The figure is not an exact measure and could very much be more, given how the contracting spend is tabulated in the Federal Procurement Data System that tracks those obligations and the standard 90-day lag in reporting unclassified Defense Department activity.

 

Research-and-development obligations of around $748.5 million by the Health and Human Services Department is taking the lion’s share of non-defense contracting activity, according to an accompanying presentation.

 

A majority of that is also going toward so-called “Other Transaction” contracts, said Eric Lofgren, a research fellow at the center. Those procurements are designed for speed and quick fielding of capabilities as they fall outside of traditional federal acquisition regulations.

 

Then there are the orders placed and also being solicited via sources sought notices for protection equipment to give health care workers, prototypes for treatments, ventilators and other machines, and other services such as testing and cleaning.

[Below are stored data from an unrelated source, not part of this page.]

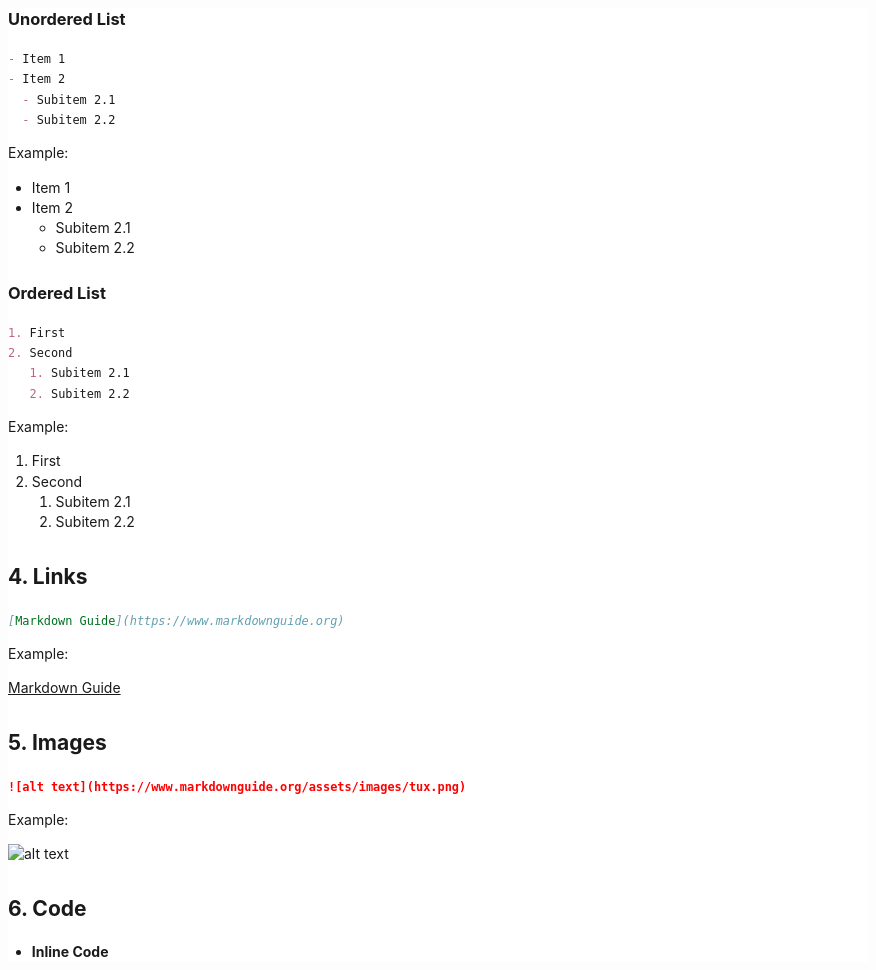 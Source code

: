 ### Unordered List

```markdown
- Item 1
- Item 2
  - Subitem 2.1
  - Subitem 2.2
```

Example:

- Item 1
- Item 2
  - Subitem 2.1
  - Subitem 2.2

### Ordered List

```markdown
1. First
2. Second
   1. Subitem 2.1
   2. Subitem 2.2
```

Example:

1. First
2. Second
   1. Subitem 2.1
   2. Subitem 2.2

## 4. Links

```markdown
[Markdown Guide](https://www.markdownguide.org)
```

Example:

[Markdown Guide](https://www.markdownguide.org)

## 5. Images

```markdown
![alt text](https://www.markdownguide.org/assets/images/tux.png)
```

Example:

![alt text](https://www.markdownguide.org/assets/images/tux.png)

## 6. Code

- **Inline Code**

“These obligations have been growing fast… so if the current continues, potentially in a couple weeks, we’ll be north of $100 billion in obligations for COVID given the growth rates that have been going on,” Lofgren said.

 

Overall contract obligations by non-defense agencies have totaled $15 billion through March 27, which is on par with that of last year.

That was Ross Wilker writing in Washington Technology, “Coronavirus spending heating up as March comes to a close.” Here’s the presentation.

Wilker focused a bit there on my off-hand comment that contract obligations could rise to $100 billion cumulative in a couple weeks. That was a cursory analysis of contract obligations (non-defense) vs. time. I simply regressed the natural log of cumulative contract obligations against time. If I do that for the time period March 1st through 27th, then the trend predicts to surpass $100 billion on April 14. If I regress back to the first Covid-19 obligation on February 4th, then the modeled growth is slower and $100 billion won’t be reached until May 1st.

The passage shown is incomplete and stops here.